Marvel's adaptation has Belle and Scrooge lounging in a nicely furnished parlor. It doesn't try to explain where they are, but it seems inconsistent with anywhere the miserly Scrooge might live. Belle is of course poor, even in this version, so maybe they're visiting with friends and have sneaked away for a quiet conversation. Thinking about it makes me curious to see what settings the other versions put the couple in. Dickens was vague about it, so there's lots of room for interpretation. Classics Illustrated also had them in a fancy room.

Belle is wearing a green dress and there's no mention of her parents, recently deceased or otherwise. And also as with the Classics Illustrated adaptation, she just seems to have finally had enough of Scrooge's attitude about money as opposed to being driven to this decision by any specific incident.

The conversation goes more or less how Dickens wrote it and ends with Old Scrooge holding his head and begging the Spirit not to show Scrooge any more. I noticed last year that the mania Marvel's Scrooge exhibited in the early scenes has tapered off and this scene continues that. Scrooge reacts like he does in Dickens: a man severely hurt by the memory of losing Belle. Maybe these memories, even this painful one,  are healing Scrooge when coupled with the Spirit's curative touch.

True to Dickens, the Ghost isn't quite done with Scrooge yet though and takes him to Belle's later home where she lives with her husband and children. I only count a total of four kids, including the young woman that Dickens obsessed over, but we only get a couple of panels with them and it's possible that there are more. They're not excessively boisterous, but Belle's husband does come home with Christmas presents and a daughter rushes at him in the first panel while the second has her and two brothers ripping into the gifts in the background.

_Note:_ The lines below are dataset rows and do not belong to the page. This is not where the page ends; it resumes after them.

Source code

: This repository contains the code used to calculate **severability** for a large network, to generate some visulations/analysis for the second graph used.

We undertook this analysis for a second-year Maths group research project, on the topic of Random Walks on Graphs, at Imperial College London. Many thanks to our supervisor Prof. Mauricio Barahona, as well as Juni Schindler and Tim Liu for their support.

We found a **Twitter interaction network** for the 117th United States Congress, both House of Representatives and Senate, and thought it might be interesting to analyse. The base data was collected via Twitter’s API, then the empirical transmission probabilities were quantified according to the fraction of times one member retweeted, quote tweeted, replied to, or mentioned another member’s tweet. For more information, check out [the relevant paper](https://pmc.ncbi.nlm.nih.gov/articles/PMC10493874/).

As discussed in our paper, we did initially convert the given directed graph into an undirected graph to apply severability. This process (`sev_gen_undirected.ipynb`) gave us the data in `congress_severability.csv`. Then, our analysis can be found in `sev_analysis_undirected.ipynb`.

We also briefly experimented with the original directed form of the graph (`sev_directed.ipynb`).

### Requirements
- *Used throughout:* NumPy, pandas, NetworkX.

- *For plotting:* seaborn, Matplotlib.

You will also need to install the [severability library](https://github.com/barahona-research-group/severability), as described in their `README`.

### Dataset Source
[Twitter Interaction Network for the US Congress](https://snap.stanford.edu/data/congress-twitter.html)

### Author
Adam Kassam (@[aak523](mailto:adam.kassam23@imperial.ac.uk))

It's interesting that Belle's husband doesn't ask her to guess which old friend of hers he saw that day. He simply tells her that he saw Scrooge and that his partner is on the point of death. I don't care for the guessing game in Dickens, so this is a nice change for me.

The Ghost doesn't physically force Scrooge to watch any of this. He's cold to Scrooge's plea to be removed from the scene though, so Scrooge grabs what at first looks like a curved trumpet from the Ghost's belt. I went back and looked and it's not in any of the earlier drawings of the Ghost, so it's just appeared here for this scene. It ends up being a candle snuffer with a long handle, but it doesn't look anything like a cap and the bell-shaped extinguisher part of it is way too small to be headgear for the Spirit, even if the handle wouldn't make it impossibly ridiculous to wear. In fact, Scrooge looks rather silly in the panel where he's pressing it against the ground, presumably trapping the Ghost underneath (although, as in Dickens, light is still spilling out).

The comic skips from Scrooge's grabbing the extinguisher straight to his holding it against the floor, so there's no final transformation of the Ghost into the other faces from Scrooge's past. And the very next panel is Scrooge lying in his own bed, exhaustedly falling asleep, with the snuffer discarded on the floor nearby.

1 comment:

Caffeinated Joe said...

Seems like it gets the point of flashing back to Belle across with both scenes. Have to wonder if the high-end room was just what the artist assumed for the time, and didn't take into account their actual financial standing when drawing.